▶ [Exercise details] Begin with the first line of the entries below and reproduce each line exactly, ending with the line that holds "## Description".

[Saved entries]
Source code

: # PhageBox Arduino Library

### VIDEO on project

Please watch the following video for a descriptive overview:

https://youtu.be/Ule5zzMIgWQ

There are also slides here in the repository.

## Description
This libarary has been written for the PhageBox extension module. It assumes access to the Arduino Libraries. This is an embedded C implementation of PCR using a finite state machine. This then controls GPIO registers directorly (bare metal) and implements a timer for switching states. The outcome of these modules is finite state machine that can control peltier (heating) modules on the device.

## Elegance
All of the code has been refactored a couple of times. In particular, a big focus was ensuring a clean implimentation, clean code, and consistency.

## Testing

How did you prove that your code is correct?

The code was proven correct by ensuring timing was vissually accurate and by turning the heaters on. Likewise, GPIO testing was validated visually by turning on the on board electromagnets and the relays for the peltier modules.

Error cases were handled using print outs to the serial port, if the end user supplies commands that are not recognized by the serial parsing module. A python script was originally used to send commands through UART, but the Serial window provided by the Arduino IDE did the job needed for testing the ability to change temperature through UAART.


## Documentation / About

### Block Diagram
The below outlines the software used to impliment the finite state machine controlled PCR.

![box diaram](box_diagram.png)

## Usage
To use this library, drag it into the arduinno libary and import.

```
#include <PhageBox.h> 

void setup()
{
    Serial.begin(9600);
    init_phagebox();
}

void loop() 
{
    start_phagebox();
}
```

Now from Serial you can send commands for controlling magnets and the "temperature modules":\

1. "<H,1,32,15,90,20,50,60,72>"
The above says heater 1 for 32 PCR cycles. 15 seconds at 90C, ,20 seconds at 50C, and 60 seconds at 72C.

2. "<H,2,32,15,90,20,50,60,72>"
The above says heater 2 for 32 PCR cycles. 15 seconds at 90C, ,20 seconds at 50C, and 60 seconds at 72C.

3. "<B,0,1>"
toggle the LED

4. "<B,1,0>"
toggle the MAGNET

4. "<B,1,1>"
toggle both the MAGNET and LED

▶ [The answer]
Source code

: # PhageBox Arduino Library

### VIDEO on project

Please watch the following video for a descriptive overview:

https://youtu.be/Ule5zzMIgWQ

There are also slides here in the repository.

## Description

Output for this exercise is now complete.